→ **Stored items**:
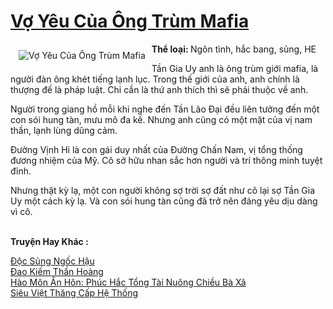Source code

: <a href="https://utruyen.com/vo-yeu-cua-ong-trum-mafia/12712/" title="Vợ Yêu Của Ông Trùm Mafia"><h1>Vợ Yêu Của Ông Trùm Mafia</h1></a><div style="display:table"><img align="right" style="float: left; padding: 10px;" src="https://utruyen.com/images/story/200x260/vo-yeu-cua-ong-trum-mafia.jpg" alt="Vợ Yêu Của Ông Trùm Mafia"><b>Thể loại: </b>Ngôn tình, hắc bang, sủng, HE<p></p>Tần Gia Uy anh là ông trùm giới mafia, là người đàn ông khét tiếng lạnh lục. Trong thế giới của anh, anh chính là thượng đế là pháp luật. Chỉ cần là thứ anh thích thì sẽ phải thuộc về anh.<p></p>Người trong giang hồ mỗi khi nghe đến Tần Lão Đại đều liên tưởng đến một con sói hung tàn, mưu mô đa kế. Nhưng anh cũng có một mặt của vị nam thần, lạnh lùng dũng cảm.<p></p>Đường Vịnh Hi là con gái duy nhất của Đường Chấn Nam, vị tổng thống đương nhiệm của Mỹ. Cô sở hữu nhan sắc hơn người và trí thông minh tuyệt đỉnh.<p></p>Nhưng thật kỳ lạ, một con người không sợ trời sợ đất như cô lại sợ Tần Gia Uy một cách kỳ lạ. Và con sói hung tàn cũng đã trở nên đáng yêu dịu dàng vì cô.</div><p><br><b>Truyện Hay Khác :</b></p><a href="https://utruyen.com/doc-sung-ngoc-hau/17526/" alt="Độc Sủng Ngốc Hậu">Độc Sủng Ngốc Hậu</a><br/><a href="https://github.com/quanluxury/truyenhot/tree/master/truyenhay/5985/" alt="Đao Kiếm Thần Hoàng">Đao Kiếm Thần Hoàng</a><br/><a href="https://truyenngontinhay.wordpress.com/2019/10/03/hao-mon-an-hon-phuc-hac-tong-tai-nuong-chieu-ba-xa/" alt="Hào Môn Ẩn Hôn: Phúc Hắc Tổng Tài Nuông Chiều Bà Xã">Hào Môn Ẩn Hôn: Phúc Hắc Tổng Tài Nuông Chiều Bà Xã</a><br/><a href="https://truyenngontinhay.wordpress.com/2019/10/03/sieu-viet-thang-cap-he-thong/" alt="Siêu Việt Thăng Cấp Hệ Thống">Siêu Việt Thăng Cấp Hệ Thống</a><br/>
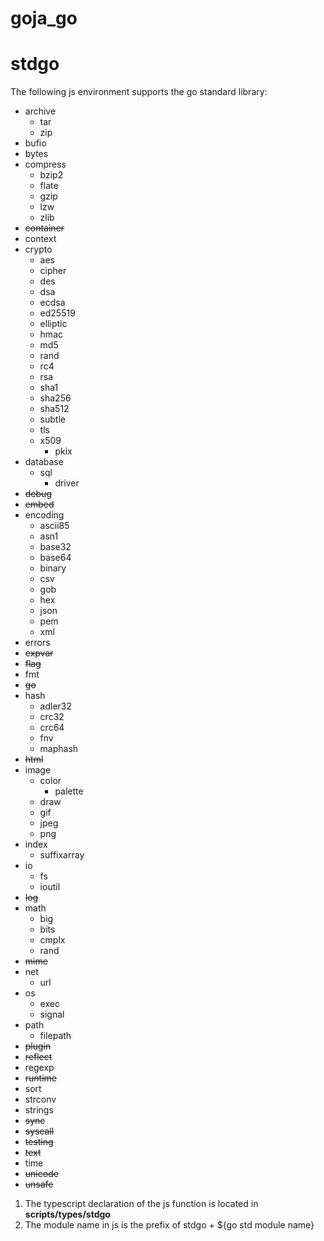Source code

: # goja_go

# stdgo

The following js environment supports the go standard library:

* archive
   * tar
   * zip
* bufio
* bytes
* compress
   * bzip2
   * flate
   * gzip
   * lzw
   * zlib
* ~~container~~
* context
* crypto
   * aes
   * cipher
   * des
   * dsa
   * ecdsa
   * ed25519
   * elliptic
   * hmac
   * md5
   * rand
   * rc4
   * rsa
   * sha1
   * sha256
   * sha512
   * subtle
   * tls
   * x509
      * pkix
* database
   * sql
      * driver
* ~~debug~~
* ~~embed~~
* encoding
   * ascii85
   * asn1
   * base32
   * base64
   * binary
   * csv
   * gob
   * hex
   * json
   * pem
   * xml
* errors
* ~~expvar~~
* ~~flag~~
* fmt
* ~~go~~
* hash
   * adler32
   * crc32
   * crc64
   * fnv
   * maphash
* ~~html~~
* image
   * color
      * palette
   * draw
   * gif
   * jpeg
   * png
* index
   * suffixarray
* io
   * fs
   * ioutil
* ~~log~~
* math
   * big
   * bits
   * cmplx
   * rand
* ~~mime~~
* net
   * url
* os
   * exec
   * signal
* path
   * filepath
* ~~plugin~~
* ~~reflect~~
* regexp
* ~~runtime~~
* sort
* strconv
* strings
* ~~sync~~
* ~~syscall~~
* ~~testing~~
* ~~text~~
* time
* ~~unicode~~
* ~~unsafe~~

1. The typescript declaration of the js function is located in **scripts/types/stdgo**
2. The module name in js is the prefix of stdgo + ${go std module name}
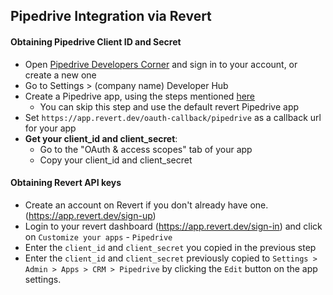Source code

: ## Pipedrive Integration via Revert

#### Obtaining Pipedrive Client ID and Secret

- Open [Pipedrive Developers Corner](https://developers.pipedrive.com/) and sign in to your account, or create a new one
- Go to Settings > (company name) Developer Hub
- Create a Pipedrive app, using the steps mentioned [here](https://pipedrive.readme.io/docs/marketplace-creating-a-proper-app#create-an-app-in-5-simple-steps)
  - You can skip this step and use the default revert Pipedrive app
- Set `https://app.revert.dev/oauth-callback/pipedrive` as a callback url for your app
- **Get your client_id and client_secret**:
  - Go to the "OAuth & access scopes" tab of your app
  - Copy your client_id and client_secret

#### Obtaining Revert API keys

- Create an account on Revert if you don't already have one. (<https://app.revert.dev/sign-up>)
- Login to your revert dashboard (<https://app.revert.dev/sign-in>) and click on `Customize your apps` - `Pipedrive`
- Enter the `client_id` and `client_secret` you copied in the previous step
- Enter the `client_id` and `client_secret` previously copied to `Settings > Admin > Apps > CRM > Pipedrive` by clicking the `Edit` button on the app settings.
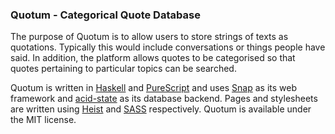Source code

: ### Quotum - Categorical Quote Database ###

The purpose of Quotum is to allow users to store strings of texts as
quotations. Typically this would include conversations or things people have
said. In addition, the platform allows quotes to be categorised so that quotes
pertaining to particular topics can be searched.

Quotum is written in [Haskell](https://www.haskell.org/) and
[PureScript](http://www.purescript.org/) and uses
[Snap](http://snapframework.com/) as its web framework and
[acid-state](http://acid-state.seize.it/) as its database backend. Pages and
stylesheets are written using [Heist](http://hackage.haskell.org/package/heist)
and [SASS](http://sass-lang.com/) respectively. Quotum is available under the
MIT license.
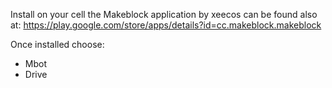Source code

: Install on your cell the Makeblock application by xeecos
can be found also at:
https://play.google.com/store/apps/details?id=cc.makeblock.makeblock

Once installed choose:
- Mbot
- Drive
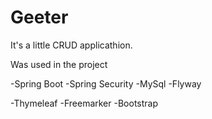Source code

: # Geeter
It's a little CRUD applicathion.

Was used in the project

-Spring Boot
-Spring Security
-MySql
-Flyway

-Thymeleaf 
-Freemarker
-Bootstrap

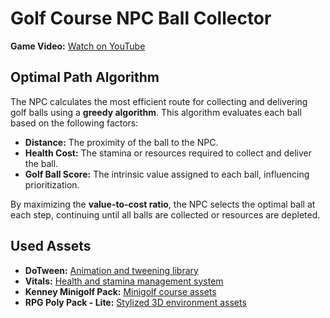 <h1>Golf Course NPC Ball Collector</h1>
    <p>
        <strong>Game Video:</strong> 
        <a href="https://youtu.be/yl00JsuNTPU" target="_blank">Watch on YouTube</a>
    </p>

<h2>Optimal Path Algorithm</h2>
    <p>
        The NPC calculates the most efficient route for collecting and delivering golf balls using a <strong>greedy algorithm</strong>. This algorithm evaluates each ball based on the following factors:
    </p>
    <ul>
        <li><strong>Distance:</strong> The proximity of the ball to the NPC.</li>
        <li><strong>Health Cost:</strong> The stamina or resources required to collect and deliver the ball.</li>
        <li><strong>Golf Ball Score:</strong> The intrinsic value assigned to each ball, influencing prioritization.</li>
    </ul>
    <p>
        By maximizing the <strong>value-to-cost ratio</strong>, the NPC selects the optimal ball at each step, continuing until all balls are collected or resources are depleted.
    </p>
<h2>Used Assets</h2>
<ul>
    <li>
        <strong>DoTween:</strong> 
        <a href="https://assetstore.unity.com/packages/tools/animation/dotween-hotween-v2-27676" target="_blank">
            Animation and tweening library
        </a>
    </li>
    <li>
        <strong>Vitals:</strong> 
        <a href="https://assetstore.unity.com/packages/tools/utilities/vitals-health-and-stamina-system-247422" target="_blank">
            Health and stamina management system
        </a>
    </li>
    <li>
        <strong>Kenney Minigolf Pack:</strong> 
        <a href="https://kenney.nl/assets/minigolf-kit" target="_blank">
            Minigolf course assets
        </a>
    </li>
    <li>
        <strong>RPG Poly Pack - Lite:</strong> 
        <a href="https://assetstore.unity.com/packages/3d/environments/landscapes/rpg-poly-pack-lite-148410" target="_blank">
            Stylized 3D environment assets
        </a>
    </li>
</ul>

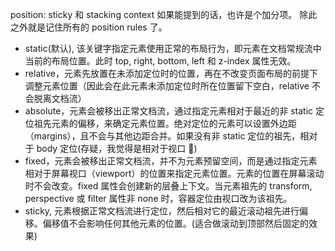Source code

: position: sticky 和 stacking context 如果能提到的话，也许是个加分项。
除此之外就是记住所有的 position rules 了。

- static(默认), 该关键字指定元素使用正常的布局行为，即元素在文档常规流中当前的布局位置。此时 top, right, bottom, left 和 z-index 属性无效。
- relative，元素先放置在未添加定位时的位置，再在不改变页面布局的前提下调整元素位置（因此会在此元素未添加定位时所在位置留下空白，relative 不会脱离文档流）
- absolute，元素会被移出正常文档流，通过指定元素相对于最近的非 static 定位祖先元素的偏移，来确定元素位置。绝对定位的元素可以设置外边距（margins），且不会与其他边距合并。如果没有非 static 定位的祖先，相对于 body 定位(存疑，我觉得是相对于视口 🤔️)
- fixed，元素会被移出正常文档流，并不为元素预留空间，而是通过指定元素相对于屏幕视口（viewport）的位置来指定元素位置。元素的位置在屏幕滚动时不会改变。fixed 属性会创建新的层叠上下文。当元素祖先的 transform, perspective 或 filter 属性非 none 时，容器定位由视口改为该祖先。
- sticky, 元素根据正常文档流进行定位，然后相对它的最近滚动祖先进行偏移。偏移值不会影响任何其他元素的位置。(适合做滚动到顶部然后固定的效果)
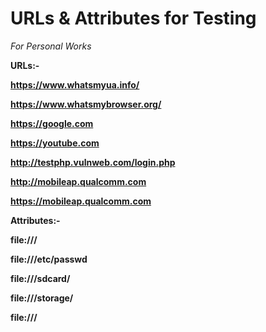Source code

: # URLs & Attributes for Testing
<i>For Personal Works </i>
 
<b> URLs:-

https://www.whatsmyua.info/

https://www.whatsmybrowser.org/

https://google.com

https://youtube.com

http://testphp.vulnweb.com/login.php

http://mobileap.qualcomm.com

https://mobileap.qualcomm.com

<b> Attributes:-</b>

file:///

file:///etc/passwd

file:///sdcard/

file:///storage/

file:///

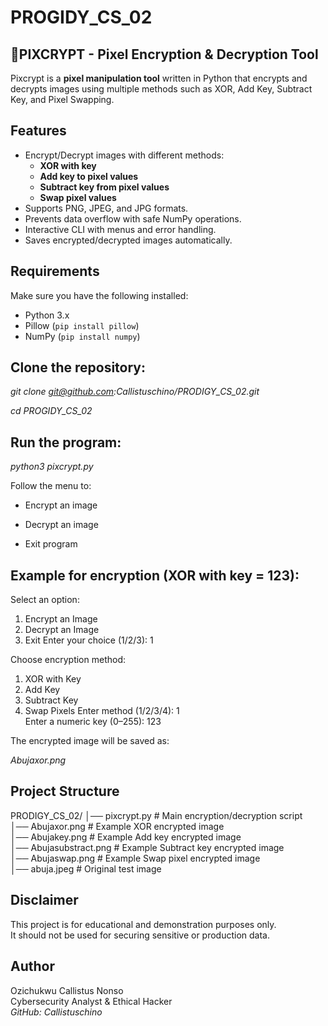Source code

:# PROGIDY_CS_02 

## 🔐PIXCRYPT - Pixel Encryption & Decryption Tool

Pixcrypt is a **pixel manipulation tool** written in Python that encrypts and decrypts images using multiple methods such as XOR, Add Key, Subtract Key, and Pixel Swapping.


## Features
- Encrypt/Decrypt images with different methods:
  - **XOR with key**
  - **Add key to pixel values**
  - **Subtract key from pixel values**
  - **Swap pixel values**
- Supports PNG, JPEG, and JPG formats.
- Prevents data overflow with safe NumPy operations.
- Interactive CLI with menus and error handling.
- Saves encrypted/decrypted images automatically.


## Requirements
Make sure you have the following installed:
- Python 3.x
- Pillow (`pip install pillow`)
- NumPy (`pip install numpy`)


## Clone the repository:

*git clone git@github.com:Callistuschino/PRODIGY_CS_02.git*

*cd PROGIDY_CS_02*


## Run the program:

*python3 pixcrypt.py*


Follow the menu to:

+ Encrypt an image

+ Decrypt an image

+ Exit program


## Example for encryption (XOR with key = 123):

Select an option:
1. Encrypt an Image
2. Decrypt an Image
3. Exit
Enter your choice (1/2/3): 1

Choose encryption method:
1. XOR with Key
2. Add Key
3. Subtract Key
4. Swap Pixels
Enter method (1/2/3/4): 1<br>
Enter a numeric key (0–255): 123

The encrypted image will be saved as:

*Abujaxor.png*


## Project Structure

PRODIGY_CS_02/
│── pixcrypt.py           # Main encryption/decryption script<br>
│── Abujaxor.png          # Example XOR encrypted image<br>
│── Abujakey.png          # Example Add key encrypted image<br>
│── Abujasubstract.png    # Example Subtract key encrypted image<br>
│── Abujaswap.png         # Example Swap pixel encrypted image<br>
│── abuja.jpeg            # Original test image


## Disclaimer
This project is for educational and demonstration purposes only.<br>
It should not be used for securing sensitive or production data.


## Author
Ozichukwu Callistus Nonso<br>
Cybersecurity Analyst & Ethical Hacker<br>
*GitHub: Callistuschino*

→ **What you are asked to do**:
All lines in the records above that contain "strong" are to be reported.

→ **Result for this exercise**:
        <strong>Game Video:</strong> 
        The NPC calculates the most efficient route for collecting and delivering golf balls using a <strong>greedy algorithm</strong>. This algorithm evaluates each ball based on the following factors:
        <li><strong>Distance:</strong> The proximity of the ball to the NPC.</li>
        <li><strong>Health Cost:</strong> The stamina or resources required to collect and deliver the ball.</li>
        <li><strong>Golf Ball Score:</strong> The intrinsic value assigned to each ball, influencing prioritization.</li>
        By maximizing the <strong>value-to-cost ratio</strong>, the NPC selects the optimal ball at each step, continuing until all balls are collected or resources are depleted.
        <strong>DoTween:</strong> 
        <strong>Vitals:</strong> 
        <strong>Kenney Minigolf Pack:</strong> 
        <strong>RPG Poly Pack - Lite:</strong> 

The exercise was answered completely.